(Source material)

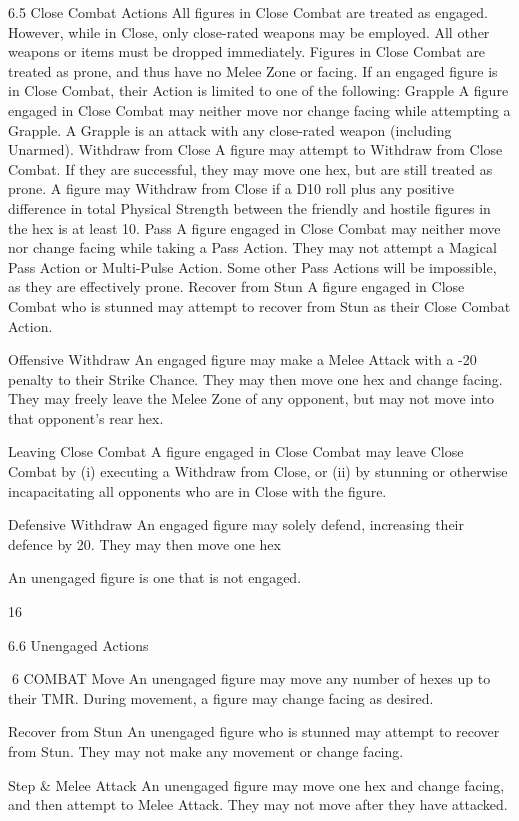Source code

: \documentclass[a4paper]{article}
\begin{document}
\begin{multicols}{3}
6.5 Close Combat Actions
All figures in Close Combat are treated as engaged.
However, while in Close, only close-rated weapons
may be employed. All other weapons or items must
be dropped immediately. Figures in Close Combat
are treated as prone, and thus have no Melee Zone
or facing.
If an engaged figure is in Close Combat, their
Action is limited to one of the following:
Grapple
A figure engaged in Close Combat may neither
move nor change facing while attempting a Grapple. A Grapple is an attack with any close-rated
weapon (including Unarmed).
Withdraw from Close
A figure may attempt to Withdraw from Close
Combat. If they are successful, they may move one
hex, but are still treated as prone. A figure may
Withdraw from Close if a D10 roll plus any positive difference in total Physical Strength between
the friendly and hostile figures in the hex is at least
10.
Pass
A figure engaged in Close Combat may neither
move nor change facing while taking a Pass Action. They may not attempt a Magical Pass Action
or Multi-Pulse Action. Some other Pass Actions
will be impossible, as they are effectively prone.
Recover from Stun
A figure engaged in Close Combat who is stunned
may attempt to recover from Stun as their Close
Combat Action.

Offensive Withdraw
An engaged figure may make a Melee Attack with
a -20 penalty to their Strike Chance. They may
then move one hex and change facing. They may
freely leave the Melee Zone of any opponent, but
may not move into that opponent’s rear hex.

Leaving Close Combat
A figure engaged in Close Combat may leave
Close Combat by (i) executing a Withdraw from
Close, or (ii) by stunning or otherwise incapacitating all opponents who are in Close with the figure.

Defensive Withdraw
An engaged figure may solely defend, increasing
their defence by 20. They may then move one hex

An unengaged figure is one that is not engaged.

16

6.6 Unengaged Actions

6 COMBAT
Move
An unengaged figure may move any number of
hexes up to their TMR. During movement, a figure
may change facing as desired.

Recover from Stun
An unengaged figure who is stunned may attempt
to recover from Stun. They may not make any
movement or change facing.

Step & Melee Attack
An unengaged figure may move one hex and
change facing, and then attempt to Melee Attack.
They may not move after they have attacked.


\end{multicols}
\end{document}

(End Source material)

### Try it:
Your answer should be the lines from the first record down to the line containing "be dropped immediately.", restated exactly, with no pictures.

### Written answer:
Source code

: \documentclass[a4paper]{article}
\begin{document}
\begin{multicols}{3}
6.5 Close Combat Actions
All figures in Close Combat are treated as engaged.
However, while in Close, only close-rated weapons
may be employed. All other weapons or items must
be dropped immediately. Figures in Close Combat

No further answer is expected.